Incyte’s Antibody Shows Promise for Treating Rare Blood Cancer

Incyte Corporation has announced promising early-stage clinical results for an experimental precision antibody, INCA033989, which has demonstrated significant efficacy in patients with essential thrombocythemia. The findings, presented at the American Society of Hematology’s annual meeting in March 2025, reveal that nearly 90 percent of patients receiving higher doses achieved a hematologic response, with over 83 percent reaching a complete response characterized by normalized platelet and white blood cell counts.

INCA033989 is a first-in-class monoclonal antibody specifically designed to target mutant calreticulin, a genetic mutation found in approximately 25 to 33 percent of essential thrombocythemia cases.

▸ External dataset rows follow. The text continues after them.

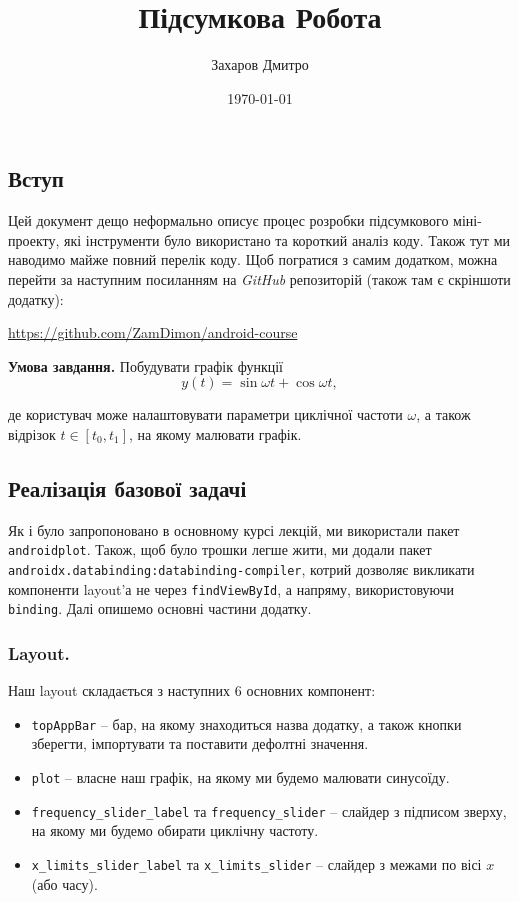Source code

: \documentclass[oneside,solution]{android-assign}
\title{Підсумкова Робота}
\author{Захаров Дмитро}
\date{\today}
\begin{document}
\maketitle

\subsection{Вступ} Цей документ дещо неформально описує процес розробки підсумкового міні-проекту, які інструменти було використано та короткий аналіз коду. Також тут ми наводимо майже повний перелік коду. Щоб погратися з самим додатком, можна перейти за наступним посиланням на \textit{GitHub} репозиторій (також там є скріншоти додатку):

\begin{center}
\url{https://github.com/ZamDimon/android-course}
\end{center}

\textbf{Умова завдання.} Побудувати графік функції
\begin{equation*}
    y(t) = \sin \omega t + \cos \omega t,
\end{equation*}

де користувач може налаштовувати параметри циклічної частоти $\omega$, а також відрізок $t \in [t_0,t_1]$, на якому малювати графік.

\subsection{Реалізація базової задачі}

Як і було запропоновано в основному курсі лекцій, ми використали пакет \texttt{androidplot}. Також, щоб було трошки легше жити, ми додали пакет \texttt{androidx.databinding:databinding-compiler}, котрий дозволяє викликати компоненти layout'а не через \texttt{findViewById}, а напряму, використовуючи \texttt{binding}. Далі опишемо основні частини додатку.

\subsubsection{Layout.} Наш layout складається з наступних 6 основних компонент:
\begin{itemize}
    \item \texttt{topAppBar} -- бар, на якому знаходиться назва додатку, а також кнопки зберегти, імпортувати та поставити дефолтні значення.
    \item \texttt{plot} -- власне наш графік, на якому ми будемо малювати синусоїду.
    \item \texttt{frequency\_slider\_label} та \texttt{frequency\_slider} -- слайдер з підписом зверху, на якому ми будемо обирати циклічну частоту.
    \item \texttt{x\_limits\_slider\_label} та \texttt{x\_limits\_slider} -- слайдер з межами по вісі $x$ (або часу).
\end{itemize}
\end{document}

This condition is often associated with aggressive disease progression and limited treatment options, as existing therapies generally suppress blood cell production rather than addressing the underlying mutation directly.

Significant Improvements in Disease Markers

Beyond improvements in blood counts, Incyte’s latest data indicate rapid and durable molecular responses among patients. Follow-up measurements revealed that nearly all participants showed reductions in mutant CALR variant allele frequency, a critical marker of disease burden. Approximately 50 percent of patients recorded reductions of at least 25 percent, while nearly one-third achieved reductions of 50 percent or more. Higher doses were associated with deeper and more consistent responses, suggesting that INCA033989 may have the potential to modify disease biology rather than merely alleviate symptoms.

Exploratory analyses provided additional insights, indicating that the drug may directly reduce mutant stem and progenitor cells and improve abnormal bone marrow cell growth. These findings suggest potential disease-modifying activity, which could represent a significant advancement in treatment options for this patient population.

Promising Safety Profile and Regulatory Support

The safety profile of INCA033989 is also encouraging, with no dose-limiting toxicities reported and a maximum tolerated dose not yet reached. Most adverse events were classified as mild to moderate, with common issues including fatigue, headache, upper respiratory infections, and anemia. Notably, only one patient discontinued treatment due to side effects, underscoring the manageable nature of the drug’s adverse effects.

In recognition of its potential, the U.S. Food and Drug Administration (FDA) has granted Breakthrough Therapy designation to INCA033989 for patients with Type 1 CALR-mutated essential thrombocythemia who are resistant or intolerant to previous cytoreductive therapies. This designation is expected to expedite the drug’s development and review process.

Incyte plans to advance INCA033989 into a registrational program covering both Type 1 and non-Type 1 CALR mutations. This strategic move positions the drug as a potential leader in mutation-specific treatment for myeloproliferative neoplasms, a group of disorders characterized by the overproduction of blood cells.

For investors, these developments enhance Incyte’s pipeline narrative, highlighting a novel, targeted approach with early signs of durable efficacy and a manageable risk profile. This combination is increasingly valued in the fields of oncology and rare disease drug development, as the industry seeks effective treatments for conditions with limited options.